REQUIRED WORK:
Can you copy out the data exactly? Leave the images out.

GIVEN RECORDS:

Start of Block

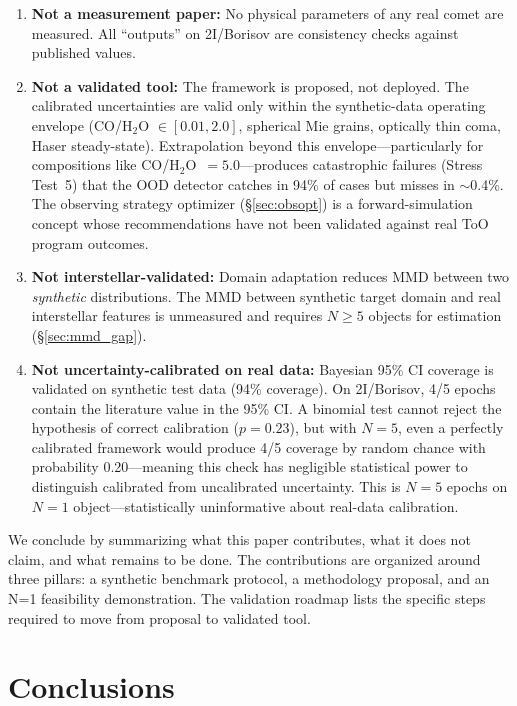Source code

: \documentclass[usenatbib]{mnras}
\begin{document}
\begin{enumerate}
    \item \textbf{Not a measurement paper:} No physical parameters of any real comet are measured. All ``outputs'' on 2I/Borisov are consistency checks against published values.
    \item \textbf{Not a validated tool:} The framework is proposed, not deployed. The calibrated uncertainties are valid only within the synthetic-data operating envelope (CO/H$_2$O $\in [0.01, 2.0]$, spherical Mie grains, optically thin coma, Haser steady-state). Extrapolation beyond this envelope---particularly for compositions like CO/H$_2$O~$=5.0$---produces catastrophic failures (Stress Test~5) that the OOD detector catches in 94\% of cases but misses in $\sim$0.4\%. The observing strategy optimizer (\S\ref{sec:obsopt}) is a forward-simulation concept whose recommendations have not been validated against real ToO program outcomes.
    \item \textbf{Not interstellar-validated:} Domain adaptation reduces MMD between two \textit{synthetic} distributions. The MMD between synthetic target domain and real interstellar features is unmeasured and requires $N \geq 5$ objects for estimation (\S\ref{sec:mmd_gap}).
    \item \textbf{Not uncertainty-calibrated on real data:} Bayesian 95\% CI coverage is validated on synthetic test data (94\% coverage). On 2I/Borisov, 4/5 epochs contain the literature value in the 95\% CI. A binomial test cannot reject the hypothesis of correct calibration ($p=0.23$), but with $N=5$, even a perfectly calibrated framework would produce 4/5 coverage by random chance with probability 0.20---meaning this check has negligible statistical power to distinguish calibrated from uncalibrated uncertainty. This is $N=5$ epochs on $N=1$ object---statistically uninformative about real-data calibration.
\end{enumerate}

We conclude by summarizing what this paper contributes, what it does not claim, and what remains to be done. The contributions are organized around three pillars: a synthetic benchmark protocol, a methodology proposal, and an N=1 feasibility demonstration. The validation roadmap lists the specific steps required to move from proposal to validated tool.

\section{Conclusions}\label{sec:conclusions}
\end{document}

End of Block

YOUR SOLUTION:
Source code

: \documentclass[usenatbib]{mnras}
\begin{document}
\begin{enumerate}
    \item \textbf{Not a measurement paper:} No physical parameters of any real comet are measured. All ``outputs'' on 2I/Borisov are consistency checks against published values.
    \item \textbf{Not a validated tool:} The framework is proposed, not deployed. The calibrated uncertainties are valid only within the synthetic-data operating envelope (CO/H$_2$O $\in [0.01, 2.0]$, spherical Mie grains, optically thin coma, Haser steady-state). Extrapolation beyond this envelope---particularly for compositions like CO/H$_2$O~$=5.0$---produces catastrophic failures (Stress Test~5) that the OOD detector catches in 94\% of cases but misses in $\sim$0.4\%. The observing strategy optimizer (\S\ref{sec:obsopt}) is a forward-simulation concept whose recommendations have not been validated against real ToO program outcomes.
    \item \textbf{Not interstellar-validated:} Domain adaptation reduces MMD between two \textit{synthetic} distributions. The MMD between synthetic target domain and real interstellar features is unmeasured and requires $N \geq 5$ objects for estimation (\S\ref{sec:mmd_gap}).
    \item \textbf{Not uncertainty-calibrated on real data:} Bayesian 95\% CI coverage is validated on synthetic test data (94\% coverage). On 2I/Borisov, 4/5 epochs contain the literature value in the 95\% CI. A binomial test cannot reject the hypothesis of correct calibration ($p=0.23$), but with $N=5$, even a perfectly calibrated framework would produce 4/5 coverage by random chance with probability 0.20---meaning this check has negligible statistical power to distinguish calibrated from uncalibrated uncertainty. This is $N=5$ epochs on $N=1$ object---statistically uninformative about real-data calibration.
\end{enumerate}

We conclude by summarizing what this paper contributes, what it does not claim, and what remains to be done. The contributions are organized around three pillars: a synthetic benchmark protocol, a methodology proposal, and an N=1 feasibility demonstration. The validation roadmap lists the specific steps required to move from proposal to validated tool.

\section{Conclusions}\label{sec:conclusions}
\end{document}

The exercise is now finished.